■ Prompt
Please give back only the lines below from the one containing "Here you will" to the one containing "## Contents", each repeated word for word, both ends included.

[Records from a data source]
____

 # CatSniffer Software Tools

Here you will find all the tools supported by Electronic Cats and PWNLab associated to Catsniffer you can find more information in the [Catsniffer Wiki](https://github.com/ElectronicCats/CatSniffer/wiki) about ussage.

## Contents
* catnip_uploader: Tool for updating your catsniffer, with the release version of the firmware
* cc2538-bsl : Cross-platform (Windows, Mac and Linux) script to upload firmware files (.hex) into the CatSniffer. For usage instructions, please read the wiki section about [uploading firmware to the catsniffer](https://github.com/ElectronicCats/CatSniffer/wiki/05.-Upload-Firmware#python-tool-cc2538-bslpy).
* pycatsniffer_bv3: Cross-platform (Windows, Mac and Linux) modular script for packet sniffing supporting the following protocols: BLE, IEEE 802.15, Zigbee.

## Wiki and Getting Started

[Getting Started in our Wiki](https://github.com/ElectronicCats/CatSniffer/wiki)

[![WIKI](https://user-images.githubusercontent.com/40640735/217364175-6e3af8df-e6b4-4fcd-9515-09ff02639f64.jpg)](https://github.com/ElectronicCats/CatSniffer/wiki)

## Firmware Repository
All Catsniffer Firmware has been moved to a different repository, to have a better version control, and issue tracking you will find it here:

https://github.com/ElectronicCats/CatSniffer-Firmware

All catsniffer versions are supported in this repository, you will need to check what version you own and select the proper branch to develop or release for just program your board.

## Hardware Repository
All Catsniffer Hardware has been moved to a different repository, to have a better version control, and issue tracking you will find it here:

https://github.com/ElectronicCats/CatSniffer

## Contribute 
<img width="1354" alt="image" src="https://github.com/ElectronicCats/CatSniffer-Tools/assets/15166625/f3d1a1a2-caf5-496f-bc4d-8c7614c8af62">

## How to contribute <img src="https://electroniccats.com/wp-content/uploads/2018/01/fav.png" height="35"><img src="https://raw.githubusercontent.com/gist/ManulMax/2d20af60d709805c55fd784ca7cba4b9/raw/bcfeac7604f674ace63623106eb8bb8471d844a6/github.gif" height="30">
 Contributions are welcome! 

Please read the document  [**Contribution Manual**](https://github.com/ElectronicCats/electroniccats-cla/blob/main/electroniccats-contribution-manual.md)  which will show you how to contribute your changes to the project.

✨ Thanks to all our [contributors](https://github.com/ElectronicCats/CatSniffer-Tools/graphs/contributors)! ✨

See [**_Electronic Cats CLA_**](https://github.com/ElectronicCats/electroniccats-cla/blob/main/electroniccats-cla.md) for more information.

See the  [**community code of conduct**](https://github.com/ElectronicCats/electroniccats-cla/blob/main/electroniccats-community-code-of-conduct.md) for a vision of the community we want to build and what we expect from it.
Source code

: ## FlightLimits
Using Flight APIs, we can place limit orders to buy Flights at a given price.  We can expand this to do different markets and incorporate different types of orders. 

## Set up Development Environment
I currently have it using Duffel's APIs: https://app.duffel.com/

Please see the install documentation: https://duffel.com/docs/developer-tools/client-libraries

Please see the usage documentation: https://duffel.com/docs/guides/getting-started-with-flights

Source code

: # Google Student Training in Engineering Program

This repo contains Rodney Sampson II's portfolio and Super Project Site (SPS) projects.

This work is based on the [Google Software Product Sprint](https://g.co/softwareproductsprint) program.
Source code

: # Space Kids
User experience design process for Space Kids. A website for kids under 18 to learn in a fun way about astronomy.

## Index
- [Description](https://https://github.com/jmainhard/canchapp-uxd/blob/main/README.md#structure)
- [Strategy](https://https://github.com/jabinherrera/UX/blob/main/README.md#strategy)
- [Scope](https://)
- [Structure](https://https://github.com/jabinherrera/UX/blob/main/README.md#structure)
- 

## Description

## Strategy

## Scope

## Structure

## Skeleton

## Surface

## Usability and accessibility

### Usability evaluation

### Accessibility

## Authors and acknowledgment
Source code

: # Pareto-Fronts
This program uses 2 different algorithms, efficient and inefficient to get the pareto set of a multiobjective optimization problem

____

■ Output below
Here you will find all the tools supported by Electronic Cats and PWNLab associated to Catsniffer you can find more information in the [Catsniffer Wiki](https://github.com/ElectronicCats/CatSniffer/wiki) about ussage.

## Contents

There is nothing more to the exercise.